*** Opening DATASET RECORDS ***

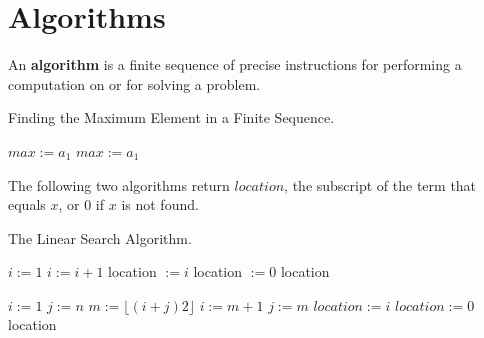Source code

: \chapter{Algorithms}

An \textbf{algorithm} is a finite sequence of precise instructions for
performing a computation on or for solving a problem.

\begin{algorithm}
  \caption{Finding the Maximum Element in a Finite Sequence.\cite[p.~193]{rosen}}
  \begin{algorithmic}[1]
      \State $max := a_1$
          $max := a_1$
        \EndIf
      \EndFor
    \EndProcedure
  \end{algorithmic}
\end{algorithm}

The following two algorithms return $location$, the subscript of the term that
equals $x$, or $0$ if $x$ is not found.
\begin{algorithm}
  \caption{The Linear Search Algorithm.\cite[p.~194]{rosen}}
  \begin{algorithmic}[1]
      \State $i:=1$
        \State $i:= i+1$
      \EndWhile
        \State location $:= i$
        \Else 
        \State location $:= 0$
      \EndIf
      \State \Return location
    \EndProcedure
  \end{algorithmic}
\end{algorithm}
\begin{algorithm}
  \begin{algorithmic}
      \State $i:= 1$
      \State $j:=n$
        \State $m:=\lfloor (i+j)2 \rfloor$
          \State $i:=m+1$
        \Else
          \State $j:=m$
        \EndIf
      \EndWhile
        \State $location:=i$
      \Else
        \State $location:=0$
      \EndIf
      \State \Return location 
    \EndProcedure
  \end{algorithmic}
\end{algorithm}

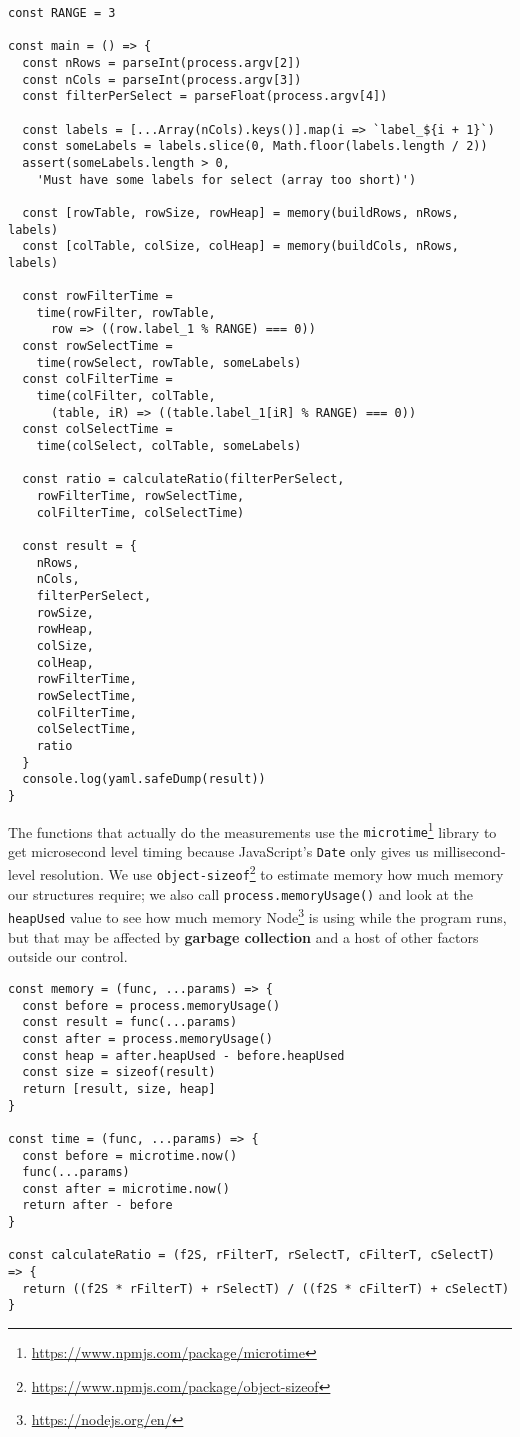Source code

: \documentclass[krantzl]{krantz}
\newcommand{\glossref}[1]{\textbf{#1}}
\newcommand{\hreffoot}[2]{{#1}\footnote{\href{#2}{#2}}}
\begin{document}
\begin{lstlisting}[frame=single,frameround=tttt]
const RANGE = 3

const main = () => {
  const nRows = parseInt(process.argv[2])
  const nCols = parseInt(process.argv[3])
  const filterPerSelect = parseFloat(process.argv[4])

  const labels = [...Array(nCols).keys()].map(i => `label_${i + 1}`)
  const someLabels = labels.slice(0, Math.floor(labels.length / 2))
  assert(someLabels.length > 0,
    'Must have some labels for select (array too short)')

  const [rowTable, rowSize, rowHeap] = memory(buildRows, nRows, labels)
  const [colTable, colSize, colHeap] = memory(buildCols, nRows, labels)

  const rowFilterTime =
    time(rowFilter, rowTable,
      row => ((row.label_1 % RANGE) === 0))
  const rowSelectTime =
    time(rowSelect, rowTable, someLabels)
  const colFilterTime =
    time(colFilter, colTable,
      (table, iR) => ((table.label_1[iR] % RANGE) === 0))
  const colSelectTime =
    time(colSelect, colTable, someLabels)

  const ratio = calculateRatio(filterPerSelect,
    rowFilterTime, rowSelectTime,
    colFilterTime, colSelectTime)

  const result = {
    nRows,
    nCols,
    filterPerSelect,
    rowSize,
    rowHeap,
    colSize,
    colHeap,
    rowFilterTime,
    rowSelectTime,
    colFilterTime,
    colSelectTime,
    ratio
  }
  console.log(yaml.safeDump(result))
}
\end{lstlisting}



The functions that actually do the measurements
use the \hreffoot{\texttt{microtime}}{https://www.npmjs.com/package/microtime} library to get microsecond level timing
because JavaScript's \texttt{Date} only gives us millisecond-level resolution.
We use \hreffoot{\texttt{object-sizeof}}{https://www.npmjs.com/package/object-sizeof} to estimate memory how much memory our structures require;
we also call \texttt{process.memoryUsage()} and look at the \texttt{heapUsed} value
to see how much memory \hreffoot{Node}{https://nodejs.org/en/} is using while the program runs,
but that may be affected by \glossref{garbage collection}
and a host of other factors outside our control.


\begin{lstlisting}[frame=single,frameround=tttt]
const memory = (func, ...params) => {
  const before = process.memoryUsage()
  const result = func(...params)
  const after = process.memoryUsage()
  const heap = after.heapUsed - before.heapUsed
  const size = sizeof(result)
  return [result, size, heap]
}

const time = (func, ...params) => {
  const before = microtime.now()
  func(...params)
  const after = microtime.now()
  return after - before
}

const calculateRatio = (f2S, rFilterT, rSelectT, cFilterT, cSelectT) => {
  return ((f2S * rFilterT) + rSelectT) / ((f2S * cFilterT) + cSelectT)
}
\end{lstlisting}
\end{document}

*** Closing DATASET RECORDS ***

■ **INSTRUCTIONS TO FOLLOW**:
Everything from the line containing "const time = (func, ...params)" through the last line of the records must be given again exactly; leave out all other lines.

■ **RESULT BELOW**:
const time = (func, ...params) => {
  const before = microtime.now()
  func(...params)
  const after = microtime.now()
  return after - before
}

const calculateRatio = (f2S, rFilterT, rSelectT, cFilterT, cSelectT) => {
  return ((f2S * rFilterT) + rSelectT) / ((f2S * cFilterT) + cSelectT)
}
\end{lstlisting}
\end{document}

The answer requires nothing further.